At the end of the "kernel" line, add in "elevator=deadline"

title CentOS (2.6.32-358.14.1.el6.x86_64)
        root (hd0,0)
        kernel /vmlinuz-2.6.32-358.14.1.el6.x86_64 ro root=UUID=d5567ba9-fef9-41a9-af8c-2a1e0ce0ec80 rd_NO_LUKS  KEYBOARDTYPE=pc KEYTABLE=us LANG=en_US.UTF-8 rd_NO_MD nodmraid SYSFONT=latarcyrheb-sun16 crashkernel=auto rd_NO_LVM rd_NO_DM elevator=deadline

Global Config

This is the default config with a lot of the comments removed. Most of the "optimizations" are placed here.

global {
        usage-count yes;
}

common {
        protocol C;
        handlers {
        }

        startup {
                # wfc-timeout degr-wfc-timeout outdated-wfc-timeout wait-after-sb
        }

        options {
                # cpu-mask on-no-data-accessible
        }

        disk {
        al-extents 3389;
        disk-barrier no;
        disk-flushes no;
        }

        net {
        sndbuf-size 1024k;
        unplug-watermark 16;
        max-buffers 8000;
        max-epoch-size 8000;
        }
}

DRBD Replication Modes

  • Protocol A

Asynchronous replication protocol. Local write operations on the primary node are considered completed as soon as the local disk write has occurred, and the replication packet has been placed in the local TCP send buffer. In the event of forced fail-over, data loss may occur. The data on the standby node is consistent after fail-over, however, the most recent updates performed prior to the crash could be lost.

  • Protocol B

Memory synchronous (semi-synchronous) replication protocol. Local write operations on the primary node are considered completed as soon as the local disk write has occurred, and the replication packet has reached the peer node. Normally, no writes are lost in case of forced fail-over.

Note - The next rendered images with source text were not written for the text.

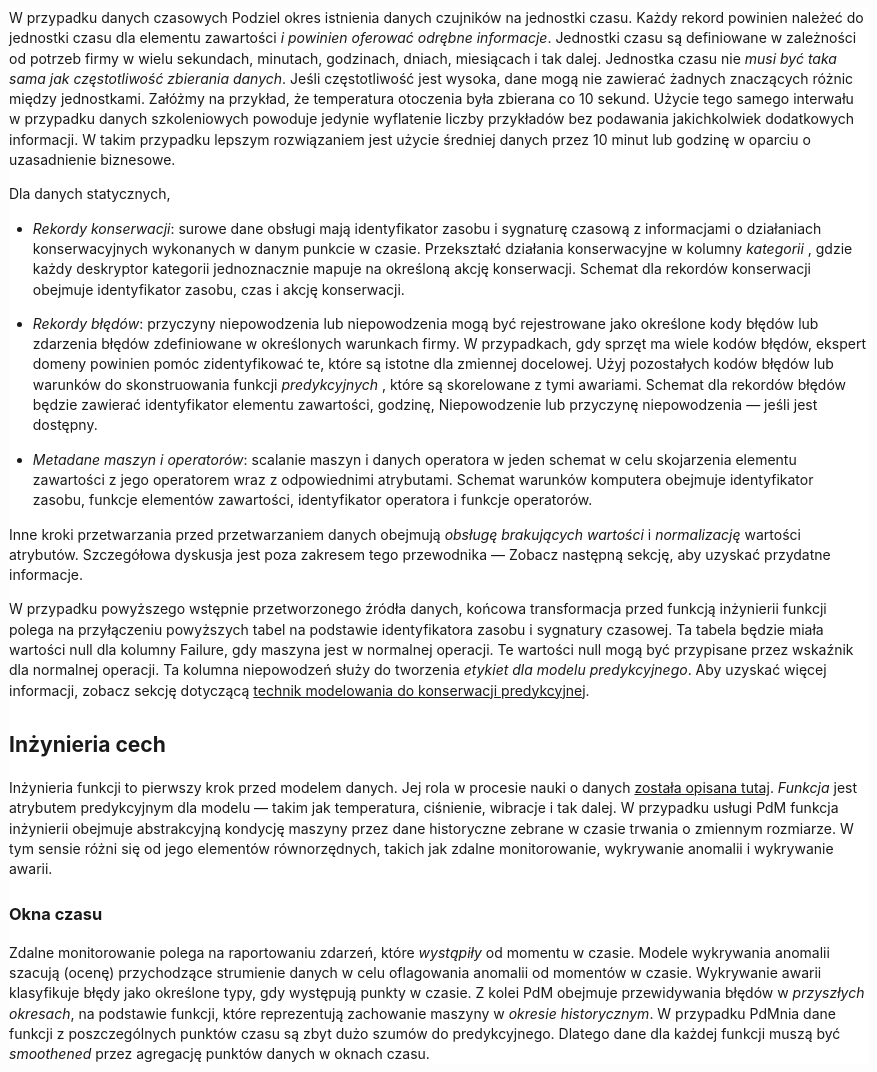 W przypadku danych czasowych Podziel okres istnienia danych czujników na jednostki czasu. Każdy rekord powinien należeć do jednostki czasu dla elementu zawartości _i powinien oferować odrębne informacje_. Jednostki czasu są definiowane w zależności od potrzeb firmy w wielu sekundach, minutach, godzinach, dniach, miesiącach i tak dalej. Jednostka czasu nie _musi być taka sama jak częstotliwość zbierania danych_. Jeśli częstotliwość jest wysoka, dane mogą nie zawierać żadnych znaczących różnic między jednostkami. Załóżmy na przykład, że temperatura otoczenia była zbierana co 10 sekund. Użycie tego samego interwału w przypadku danych szkoleniowych powoduje jedynie wyflatenie liczby przykładów bez podawania jakichkolwiek dodatkowych informacji. W takim przypadku lepszym rozwiązaniem jest użycie średniej danych przez 10 minut lub godzinę w oparciu o uzasadnienie biznesowe.

Dla danych statycznych,
- _Rekordy konserwacji_: surowe dane obsługi mają identyfikator zasobu i sygnaturę czasową z informacjami o działaniach konserwacyjnych wykonanych w danym punkcie w czasie. Przekształć działania konserwacyjne w kolumny _kategorii_ , gdzie każdy deskryptor kategorii jednoznacznie mapuje na określoną akcję konserwacji. Schemat dla rekordów konserwacji obejmuje identyfikator zasobu, czas i akcję konserwacji.

- _Rekordy błędów_: przyczyny niepowodzenia lub niepowodzenia mogą być rejestrowane jako określone kody błędów lub zdarzenia błędów zdefiniowane w określonych warunkach firmy. W przypadkach, gdy sprzęt ma wiele kodów błędów, ekspert domeny powinien pomóc zidentyfikować te, które są istotne dla zmiennej docelowej. Użyj pozostałych kodów błędów lub warunków do skonstruowania funkcji _predykcyjnych_ , które są skorelowane z tymi awariami. Schemat dla rekordów błędów będzie zawierać identyfikator elementu zawartości, godzinę, Niepowodzenie lub przyczynę niepowodzenia — jeśli jest dostępny.

- _Metadane maszyn i operatorów_: scalanie maszyn i danych operatora w jeden schemat w celu skojarzenia elementu zawartości z jego operatorem wraz z odpowiednimi atrybutami. Schemat warunków komputera obejmuje identyfikator zasobu, funkcje elementów zawartości, identyfikator operatora i funkcje operatorów.

Inne kroki przetwarzania przed przetwarzaniem danych obejmują _obsługę brakujących wartości_ i _normalizację_ wartości atrybutów. Szczegółowa dyskusja jest poza zakresem tego przewodnika — Zobacz następną sekcję, aby uzyskać przydatne informacje.

W przypadku powyższego wstępnie przetworzonego źródła danych, końcowa transformacja przed funkcją inżynierii funkcji polega na przyłączeniu powyższych tabel na podstawie identyfikatora zasobu i sygnatury czasowej. Ta tabela będzie miała wartości null dla kolumny Failure, gdy maszyna jest w normalnej operacji. Te wartości null mogą być przypisane przez wskaźnik dla normalnej operacji. Ta kolumna niepowodzeń służy do tworzenia _etykiet dla modelu predykcyjnego_. Aby uzyskać więcej informacji, zobacz sekcję dotyczącą [technik modelowania do konserwacji predykcyjnej](#modeling-techniques-for-predictive-maintenance).

## <a name="feature-engineering"></a>Inżynieria cech
Inżynieria funkcji to pierwszy krok przed modelem danych. Jej rola w procesie nauki o danych [została opisana tutaj](./create-features.md). _Funkcja_ jest atrybutem predykcyjnym dla modelu — takim jak temperatura, ciśnienie, wibracje i tak dalej. W przypadku usługi PdM funkcja inżynierii obejmuje abstrakcyjną kondycję maszyny przez dane historyczne zebrane w czasie trwania o zmiennym rozmiarze. W tym sensie różni się od jego elementów równorzędnych, takich jak zdalne monitorowanie, wykrywanie anomalii i wykrywanie awarii. 

### <a name="time-windows"></a>Okna czasu
Zdalne monitorowanie polega na raportowaniu zdarzeń, które _wystąpiły_ od momentu w czasie. Modele wykrywania anomalii szacują (ocenę) przychodzące strumienie danych w celu oflagowania anomalii od momentów w czasie. Wykrywanie awarii klasyfikuje błędy jako określone typy, gdy występują punkty w czasie. Z kolei PdM obejmuje przewidywania błędów w _przyszłych okresach_, na podstawie funkcji, które reprezentują zachowanie maszyny w _okresie historycznym_. W przypadku PdMnia dane funkcji z poszczególnych punktów czasu są zbyt dużo szumów do predykcyjnego. Dlatego dane dla każdej funkcji muszą być _smoothened_ przez agregację punktów danych w oknach czasu.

However, in the event of simultaneous power failure on both nodes and concurrent, irreversible destruction of the primary's data store, the most recent writes completed on the primary may be lost.

  • Protocol C

Synchronous replication protocol. Local write operations on the primary node are considered completed only after both the local and the remote disk write have been confirmed. As a result, loss of a single node is guaranteed not to lead to any data loss. Data loss is, of course, inevitable even with this replication protocol if both nodes (or their storage subsystems) are irreversibly destroyed at the same time.

  • Protocol C appears to be the safest, however it could also be the slowest. I will try and test out the various modes to see exactly how much of a performance difference there is.

Tuning

  • DRBD 8.4.3 uses two files in /etc/drbd.d/ one is a global file, the other is per resource. Depending on what you want to tune determines where to set the value.

Command to apply new settings:

drbdadm adjust all


Network Interfaces and DRBD

DRBD loves fast networks and fast NICS. There is a rather large performance difference between using 1Gb NICS and 10Gb NICS. This is true even if your storage is not capable of reading or writing faster than the network. The real gain is from reduced latency, which generally comes along with a nicer NIC, which generally happen to be 10Gb+.

Since all writes on a DRBD cluster generally have to wait for the secondary node to complete it's critical to try and reduce network latency as much as possible. If you are not getting good performance out of a 1GB NIC then I would suggest using 10GB NICS.


al-extents

Activity Log Extents

  • Each extent marks 4M of backing storage. Configuring this tells DRBD how big the "hot" area can get. If a node goes down, it must resync this area when it comes back online, so the larger this is set, the longer the resync time will be. Any change to a file (write) in the hot area must be updated on the meta data device for the DRBD volume. The higher this goes the less often the meta data needs to be updated, which will improve performance by reducing the amount of updates to the meta data, however if this is set really high a resync could take a long time.

If you are using Spinning disks, and your application performs many small writes on a large dataset, increasing al-extents can help performance. If you are using SSDs or don't have a much of a random write workload then leaving this value alone is probably ok.

If you lower al-extents you will be performing a lot more metadata updates (writes) which is going to kill performance unless you have a dedicated drive, or SSD which is specifically handling the Activity Log. If you are using SSDs then this might not make a massive impact either way.

TL;DR Version

  • Lower al-extents = shorter resync times at the expense of lower write performance.
  • Higher al-extents = improved write performance, but longer resync times.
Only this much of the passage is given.